_Task brief_: Collect each line of the records containing the string "tasks".

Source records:

========================

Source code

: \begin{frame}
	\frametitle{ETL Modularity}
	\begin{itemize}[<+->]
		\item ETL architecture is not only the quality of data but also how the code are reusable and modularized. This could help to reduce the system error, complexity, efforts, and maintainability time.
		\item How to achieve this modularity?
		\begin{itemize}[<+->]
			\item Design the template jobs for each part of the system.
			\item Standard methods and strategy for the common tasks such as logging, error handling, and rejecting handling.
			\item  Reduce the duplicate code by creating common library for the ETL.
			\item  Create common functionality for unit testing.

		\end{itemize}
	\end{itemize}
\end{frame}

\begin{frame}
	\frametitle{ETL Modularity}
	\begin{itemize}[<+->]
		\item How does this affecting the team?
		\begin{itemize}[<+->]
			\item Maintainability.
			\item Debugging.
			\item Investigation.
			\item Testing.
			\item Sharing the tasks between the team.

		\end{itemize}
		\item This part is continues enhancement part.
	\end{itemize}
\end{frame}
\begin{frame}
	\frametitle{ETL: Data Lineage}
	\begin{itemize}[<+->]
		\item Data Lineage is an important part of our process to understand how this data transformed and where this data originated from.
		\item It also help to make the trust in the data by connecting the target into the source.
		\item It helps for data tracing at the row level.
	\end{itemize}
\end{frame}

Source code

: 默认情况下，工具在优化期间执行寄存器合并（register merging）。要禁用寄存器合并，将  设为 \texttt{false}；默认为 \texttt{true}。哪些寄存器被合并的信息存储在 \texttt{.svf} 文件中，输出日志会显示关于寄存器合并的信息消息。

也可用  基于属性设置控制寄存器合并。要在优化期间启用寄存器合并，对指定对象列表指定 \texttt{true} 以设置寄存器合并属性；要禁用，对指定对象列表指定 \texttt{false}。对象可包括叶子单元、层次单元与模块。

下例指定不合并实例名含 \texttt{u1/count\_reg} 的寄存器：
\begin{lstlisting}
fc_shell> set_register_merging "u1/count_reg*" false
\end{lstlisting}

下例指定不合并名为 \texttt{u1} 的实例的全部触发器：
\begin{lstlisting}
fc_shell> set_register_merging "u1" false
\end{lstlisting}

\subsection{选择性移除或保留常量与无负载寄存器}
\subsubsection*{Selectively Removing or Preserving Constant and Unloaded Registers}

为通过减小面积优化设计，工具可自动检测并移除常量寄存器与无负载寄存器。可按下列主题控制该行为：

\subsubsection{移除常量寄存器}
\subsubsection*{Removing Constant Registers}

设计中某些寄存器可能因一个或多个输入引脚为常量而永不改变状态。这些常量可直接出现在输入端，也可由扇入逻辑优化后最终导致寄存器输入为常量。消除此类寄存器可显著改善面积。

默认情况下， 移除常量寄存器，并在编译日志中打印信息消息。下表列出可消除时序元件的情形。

========================

_Response_:
			\item Standard methods and strategy for the common tasks such as logging, error handling, and rejecting handling.
			\item Sharing the tasks between the team.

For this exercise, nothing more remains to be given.